A primeira criança começou a estrebuchar logo que chegou em casa, tirou sua máscara do Jason, jogou o facão — feito com papelão — no chão e abriu sua sacola cheia de doces coletados naquela tarde. Como era fanático por chocolates, foi justamente uma barra, que parecia artesanal — pois tinha formato de uma bruxa, com olhos e boca com sorriso maléfico delineados em sua superfície — que provou primeiro. E foi logo após dar a última mordida no saboroso chocolate que as cólicas se iniciaram.


Em outra quadra, próxima à casa do garoto que usara a fantasia de Jason para aquele dia de Halloween, uma menina maquiada e vestida como a Arlequina, se contorcia no meio da rua. Ela não havia aguentado esperar chegar em casa e, encantada com o chocolate em forma de bruxa, comeu-o em apenas quatro mordidas. Logo, as cólicas deram lugar a espasmos e a convulsão evoluiu para um coma profundo em menos de 5 minutos. Nenhuma das pessoas que se juntaram ao redor da menina — que homenageara a personagem interpretada por Margot Robbie nos cinemas — conseguiu salvá-la.

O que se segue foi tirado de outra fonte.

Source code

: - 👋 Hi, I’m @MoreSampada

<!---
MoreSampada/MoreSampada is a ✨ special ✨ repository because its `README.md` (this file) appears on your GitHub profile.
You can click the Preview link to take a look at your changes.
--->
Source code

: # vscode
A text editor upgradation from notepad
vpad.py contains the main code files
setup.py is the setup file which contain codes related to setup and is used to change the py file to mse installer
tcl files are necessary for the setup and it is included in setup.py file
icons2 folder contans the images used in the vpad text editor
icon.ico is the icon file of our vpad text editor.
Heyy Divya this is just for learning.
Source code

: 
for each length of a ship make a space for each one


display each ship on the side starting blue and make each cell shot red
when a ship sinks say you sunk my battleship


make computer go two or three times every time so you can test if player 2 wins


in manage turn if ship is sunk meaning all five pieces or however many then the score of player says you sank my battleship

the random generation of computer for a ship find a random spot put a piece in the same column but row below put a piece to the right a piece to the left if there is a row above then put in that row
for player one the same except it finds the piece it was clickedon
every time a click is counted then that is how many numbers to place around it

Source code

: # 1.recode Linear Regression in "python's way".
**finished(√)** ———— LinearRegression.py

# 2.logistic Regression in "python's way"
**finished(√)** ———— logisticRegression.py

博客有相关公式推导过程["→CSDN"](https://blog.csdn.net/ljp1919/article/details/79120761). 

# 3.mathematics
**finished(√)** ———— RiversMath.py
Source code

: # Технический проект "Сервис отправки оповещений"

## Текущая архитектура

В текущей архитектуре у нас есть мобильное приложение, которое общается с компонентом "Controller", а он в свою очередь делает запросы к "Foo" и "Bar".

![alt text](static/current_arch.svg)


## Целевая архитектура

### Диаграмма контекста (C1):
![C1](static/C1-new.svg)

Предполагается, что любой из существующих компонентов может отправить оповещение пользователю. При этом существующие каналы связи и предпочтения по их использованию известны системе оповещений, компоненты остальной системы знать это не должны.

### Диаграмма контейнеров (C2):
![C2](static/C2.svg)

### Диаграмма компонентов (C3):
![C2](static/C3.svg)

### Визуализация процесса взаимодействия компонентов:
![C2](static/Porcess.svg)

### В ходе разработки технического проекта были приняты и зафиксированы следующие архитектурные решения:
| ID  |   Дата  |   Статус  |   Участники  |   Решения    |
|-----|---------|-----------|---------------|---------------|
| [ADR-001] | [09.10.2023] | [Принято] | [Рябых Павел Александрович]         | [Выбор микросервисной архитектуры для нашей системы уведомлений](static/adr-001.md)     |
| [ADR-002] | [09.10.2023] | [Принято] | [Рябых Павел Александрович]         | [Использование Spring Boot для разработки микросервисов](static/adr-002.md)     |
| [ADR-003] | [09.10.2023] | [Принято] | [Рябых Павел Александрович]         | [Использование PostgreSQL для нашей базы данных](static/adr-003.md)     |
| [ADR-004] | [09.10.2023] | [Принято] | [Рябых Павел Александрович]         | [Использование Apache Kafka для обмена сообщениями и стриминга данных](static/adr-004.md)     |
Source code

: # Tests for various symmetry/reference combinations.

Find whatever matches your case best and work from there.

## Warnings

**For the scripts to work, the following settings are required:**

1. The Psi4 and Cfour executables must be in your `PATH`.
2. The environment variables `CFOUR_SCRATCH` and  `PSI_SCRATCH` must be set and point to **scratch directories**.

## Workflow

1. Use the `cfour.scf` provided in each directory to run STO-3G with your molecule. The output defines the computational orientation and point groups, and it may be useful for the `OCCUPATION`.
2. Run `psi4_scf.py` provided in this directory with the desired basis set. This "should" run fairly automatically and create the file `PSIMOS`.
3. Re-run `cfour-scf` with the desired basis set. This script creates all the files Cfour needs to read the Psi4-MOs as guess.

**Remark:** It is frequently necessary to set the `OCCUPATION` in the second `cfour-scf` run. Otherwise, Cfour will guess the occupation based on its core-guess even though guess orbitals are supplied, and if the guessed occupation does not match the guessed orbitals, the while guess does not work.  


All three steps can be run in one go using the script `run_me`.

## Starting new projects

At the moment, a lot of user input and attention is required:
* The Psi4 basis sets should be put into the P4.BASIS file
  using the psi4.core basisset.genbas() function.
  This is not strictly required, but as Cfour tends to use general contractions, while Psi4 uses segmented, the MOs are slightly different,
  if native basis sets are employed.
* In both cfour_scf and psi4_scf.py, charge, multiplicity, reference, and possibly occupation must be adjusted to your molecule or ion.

Assim aconteceu com várias crianças na redondeza. O menino vestido de Drácula, o outro, com a máscara do “V”, a garota fantasiada de Mortícia e a que usava máscara de bruxa; além de muitas outras. Todas sendo acometidas por cólicas, que evoluíam para uma convulsão que as levava ao coma profundo em minutos.

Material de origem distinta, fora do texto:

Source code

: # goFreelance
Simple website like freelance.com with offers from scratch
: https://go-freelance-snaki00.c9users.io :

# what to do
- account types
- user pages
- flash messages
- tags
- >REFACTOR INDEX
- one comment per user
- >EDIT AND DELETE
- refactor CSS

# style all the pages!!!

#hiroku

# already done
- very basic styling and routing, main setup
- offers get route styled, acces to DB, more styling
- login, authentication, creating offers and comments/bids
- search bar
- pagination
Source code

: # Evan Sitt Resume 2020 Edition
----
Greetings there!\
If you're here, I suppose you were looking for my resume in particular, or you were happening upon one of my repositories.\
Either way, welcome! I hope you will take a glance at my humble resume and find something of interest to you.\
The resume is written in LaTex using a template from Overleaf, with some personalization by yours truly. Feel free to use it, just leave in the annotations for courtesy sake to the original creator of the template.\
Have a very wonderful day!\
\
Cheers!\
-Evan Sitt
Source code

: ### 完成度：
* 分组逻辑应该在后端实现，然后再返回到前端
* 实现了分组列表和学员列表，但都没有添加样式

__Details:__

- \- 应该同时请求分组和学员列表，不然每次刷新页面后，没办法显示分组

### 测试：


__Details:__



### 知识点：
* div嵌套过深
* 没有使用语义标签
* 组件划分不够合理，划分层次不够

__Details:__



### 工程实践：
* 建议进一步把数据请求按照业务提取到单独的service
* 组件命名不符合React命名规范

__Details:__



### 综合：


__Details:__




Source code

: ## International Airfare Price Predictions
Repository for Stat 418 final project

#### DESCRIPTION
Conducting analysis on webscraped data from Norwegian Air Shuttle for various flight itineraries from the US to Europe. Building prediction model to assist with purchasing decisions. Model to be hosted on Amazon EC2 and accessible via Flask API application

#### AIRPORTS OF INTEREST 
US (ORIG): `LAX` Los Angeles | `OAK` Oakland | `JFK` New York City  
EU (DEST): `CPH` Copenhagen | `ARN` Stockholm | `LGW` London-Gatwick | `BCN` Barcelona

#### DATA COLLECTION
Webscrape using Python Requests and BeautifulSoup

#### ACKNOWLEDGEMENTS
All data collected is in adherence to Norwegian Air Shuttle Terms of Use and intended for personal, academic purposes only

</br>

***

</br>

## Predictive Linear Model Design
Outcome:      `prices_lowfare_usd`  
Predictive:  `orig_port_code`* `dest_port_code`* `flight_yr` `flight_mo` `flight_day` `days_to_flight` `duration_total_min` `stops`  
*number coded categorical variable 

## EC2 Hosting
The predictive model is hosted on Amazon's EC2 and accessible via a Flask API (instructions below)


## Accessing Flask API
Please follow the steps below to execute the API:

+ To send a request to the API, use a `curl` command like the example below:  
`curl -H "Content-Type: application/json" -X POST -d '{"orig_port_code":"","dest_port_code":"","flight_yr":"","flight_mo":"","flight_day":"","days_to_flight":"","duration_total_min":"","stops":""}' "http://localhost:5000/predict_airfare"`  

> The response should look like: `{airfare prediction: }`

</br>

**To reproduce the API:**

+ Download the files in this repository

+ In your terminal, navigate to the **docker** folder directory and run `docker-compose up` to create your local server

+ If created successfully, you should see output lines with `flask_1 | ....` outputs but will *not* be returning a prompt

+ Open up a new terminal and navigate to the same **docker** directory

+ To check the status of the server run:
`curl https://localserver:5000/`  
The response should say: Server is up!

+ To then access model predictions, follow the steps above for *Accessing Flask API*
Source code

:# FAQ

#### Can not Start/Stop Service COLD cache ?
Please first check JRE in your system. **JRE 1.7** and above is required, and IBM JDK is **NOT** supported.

De sua casa, ela acompanhava tudo. Sentada em seu sofá, uma xícara de chá feito com ervas amargas em uma das mãos e de olhos fechados, via com sua mente cada uma das crianças, captando seus verdadeiros rostos, idades, personalidades, nomes e algo mais, aquilo que lhe era mais importante.

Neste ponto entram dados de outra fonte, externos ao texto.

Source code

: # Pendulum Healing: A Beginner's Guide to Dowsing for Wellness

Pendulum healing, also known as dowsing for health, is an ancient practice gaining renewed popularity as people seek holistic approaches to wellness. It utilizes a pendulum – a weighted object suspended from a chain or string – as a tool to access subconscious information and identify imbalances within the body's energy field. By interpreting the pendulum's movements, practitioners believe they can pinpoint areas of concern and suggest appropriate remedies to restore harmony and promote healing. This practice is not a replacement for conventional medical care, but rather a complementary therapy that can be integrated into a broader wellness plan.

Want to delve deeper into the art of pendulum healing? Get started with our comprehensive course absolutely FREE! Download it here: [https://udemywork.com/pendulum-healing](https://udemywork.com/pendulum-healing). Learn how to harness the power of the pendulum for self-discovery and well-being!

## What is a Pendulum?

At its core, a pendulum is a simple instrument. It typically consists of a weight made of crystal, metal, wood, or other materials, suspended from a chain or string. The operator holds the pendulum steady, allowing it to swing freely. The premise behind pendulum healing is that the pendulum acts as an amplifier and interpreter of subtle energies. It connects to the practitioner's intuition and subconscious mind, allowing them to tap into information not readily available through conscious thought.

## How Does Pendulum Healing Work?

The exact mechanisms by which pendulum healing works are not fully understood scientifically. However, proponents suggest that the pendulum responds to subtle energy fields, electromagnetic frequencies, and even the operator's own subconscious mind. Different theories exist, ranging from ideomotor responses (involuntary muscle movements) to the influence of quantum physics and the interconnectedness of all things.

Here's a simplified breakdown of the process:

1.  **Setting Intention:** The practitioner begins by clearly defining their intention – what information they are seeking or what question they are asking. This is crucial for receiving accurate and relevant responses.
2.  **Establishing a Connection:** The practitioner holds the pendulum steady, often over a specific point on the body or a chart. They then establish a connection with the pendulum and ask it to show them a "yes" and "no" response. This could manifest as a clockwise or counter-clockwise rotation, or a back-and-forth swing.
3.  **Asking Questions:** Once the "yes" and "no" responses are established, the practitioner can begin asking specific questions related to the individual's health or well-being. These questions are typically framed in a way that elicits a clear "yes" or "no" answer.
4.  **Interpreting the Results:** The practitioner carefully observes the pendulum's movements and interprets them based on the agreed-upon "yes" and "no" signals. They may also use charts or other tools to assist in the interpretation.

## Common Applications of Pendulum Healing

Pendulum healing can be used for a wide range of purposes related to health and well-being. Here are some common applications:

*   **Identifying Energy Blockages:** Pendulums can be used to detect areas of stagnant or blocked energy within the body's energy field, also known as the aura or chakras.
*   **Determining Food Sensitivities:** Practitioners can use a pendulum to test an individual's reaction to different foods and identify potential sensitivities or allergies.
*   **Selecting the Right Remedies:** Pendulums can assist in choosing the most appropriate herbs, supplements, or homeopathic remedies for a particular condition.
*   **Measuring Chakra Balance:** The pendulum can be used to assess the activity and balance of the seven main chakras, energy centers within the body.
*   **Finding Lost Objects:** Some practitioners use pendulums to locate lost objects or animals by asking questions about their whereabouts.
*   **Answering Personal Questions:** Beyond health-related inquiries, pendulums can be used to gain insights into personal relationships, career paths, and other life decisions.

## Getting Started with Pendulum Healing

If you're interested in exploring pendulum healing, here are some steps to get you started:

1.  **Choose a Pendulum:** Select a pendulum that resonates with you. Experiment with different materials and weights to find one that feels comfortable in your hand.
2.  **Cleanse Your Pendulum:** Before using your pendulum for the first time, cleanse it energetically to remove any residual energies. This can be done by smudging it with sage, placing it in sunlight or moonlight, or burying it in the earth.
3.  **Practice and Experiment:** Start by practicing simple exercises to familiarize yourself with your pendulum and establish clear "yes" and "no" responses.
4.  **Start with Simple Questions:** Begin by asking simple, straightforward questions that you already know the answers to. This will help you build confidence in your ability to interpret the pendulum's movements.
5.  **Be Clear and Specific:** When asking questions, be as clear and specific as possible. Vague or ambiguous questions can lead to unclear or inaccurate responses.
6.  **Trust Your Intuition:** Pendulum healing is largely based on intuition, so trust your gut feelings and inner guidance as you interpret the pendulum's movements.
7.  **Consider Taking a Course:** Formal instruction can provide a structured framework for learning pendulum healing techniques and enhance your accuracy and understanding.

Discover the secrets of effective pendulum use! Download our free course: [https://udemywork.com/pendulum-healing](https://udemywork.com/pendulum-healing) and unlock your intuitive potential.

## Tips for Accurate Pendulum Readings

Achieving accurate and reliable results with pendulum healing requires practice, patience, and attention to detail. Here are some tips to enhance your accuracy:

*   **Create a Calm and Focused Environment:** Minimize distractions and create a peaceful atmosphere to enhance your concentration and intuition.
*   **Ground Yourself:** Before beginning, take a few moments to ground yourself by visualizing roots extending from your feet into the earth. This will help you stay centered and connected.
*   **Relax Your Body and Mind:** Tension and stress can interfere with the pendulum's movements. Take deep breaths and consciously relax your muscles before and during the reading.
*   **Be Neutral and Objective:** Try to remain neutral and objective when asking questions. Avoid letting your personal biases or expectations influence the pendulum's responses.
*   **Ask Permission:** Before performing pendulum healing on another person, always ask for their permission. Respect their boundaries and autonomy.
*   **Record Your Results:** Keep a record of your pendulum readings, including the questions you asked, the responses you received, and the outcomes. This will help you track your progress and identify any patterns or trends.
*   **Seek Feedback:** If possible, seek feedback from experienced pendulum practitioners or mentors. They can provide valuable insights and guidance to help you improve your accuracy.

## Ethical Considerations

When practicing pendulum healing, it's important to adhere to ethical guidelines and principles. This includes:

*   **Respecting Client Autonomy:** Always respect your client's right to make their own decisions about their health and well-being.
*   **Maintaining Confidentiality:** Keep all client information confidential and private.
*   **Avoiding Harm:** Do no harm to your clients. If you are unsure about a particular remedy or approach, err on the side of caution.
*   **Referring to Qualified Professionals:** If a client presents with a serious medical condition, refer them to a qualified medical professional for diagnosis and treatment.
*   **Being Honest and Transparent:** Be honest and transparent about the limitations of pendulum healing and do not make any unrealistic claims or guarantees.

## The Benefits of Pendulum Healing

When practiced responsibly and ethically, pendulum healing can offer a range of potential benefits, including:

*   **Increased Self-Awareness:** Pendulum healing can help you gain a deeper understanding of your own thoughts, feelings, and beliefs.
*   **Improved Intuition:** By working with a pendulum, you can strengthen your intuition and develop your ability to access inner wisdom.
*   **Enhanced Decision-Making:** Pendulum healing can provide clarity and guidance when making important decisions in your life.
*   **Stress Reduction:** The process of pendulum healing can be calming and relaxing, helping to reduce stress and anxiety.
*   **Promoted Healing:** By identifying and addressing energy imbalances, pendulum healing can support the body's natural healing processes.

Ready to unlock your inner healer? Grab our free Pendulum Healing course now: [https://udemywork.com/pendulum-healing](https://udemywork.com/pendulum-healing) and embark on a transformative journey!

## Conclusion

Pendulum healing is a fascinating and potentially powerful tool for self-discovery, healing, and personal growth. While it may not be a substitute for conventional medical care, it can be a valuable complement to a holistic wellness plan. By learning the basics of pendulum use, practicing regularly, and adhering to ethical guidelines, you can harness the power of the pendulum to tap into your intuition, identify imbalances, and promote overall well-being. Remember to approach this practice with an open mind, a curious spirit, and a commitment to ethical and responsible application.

Mais cedo, quando colocou a bacia contendo trinta chocolates em formato de bruxa na bandeja na frente da casa, a placa de pegue apenas um afixada por sobre ela, estava à espera daquele momento, e agora todo o processo estava próximo de ser concluído. Há séculos fazia aquilo, em localidades diferentes a cada ano, sempre evitando repetir as cidades, para que suas ações de 31 de outubro não ficassem tão evidentes.


Se em um ano escolhia uma cidadezinha na fronteira com o Canadá, no seguinte seria outra, mais próxima ao México e, provavelmente, escolheria uma cidade mais no centro dos EUA no subsequente. Não que se importasse que descobrissem sua tática, afinal, nunca iriam pegá-la, pois, como já fora salientado, há séculos fazia aquilo; desde a época em que aquela festa surgira, não nos EUA, mas na Irlanda, a partir de um festival Celta, chamado Samhain, uma celebração pagã que antecedia àquele que seria o dia dedicado aos mortos.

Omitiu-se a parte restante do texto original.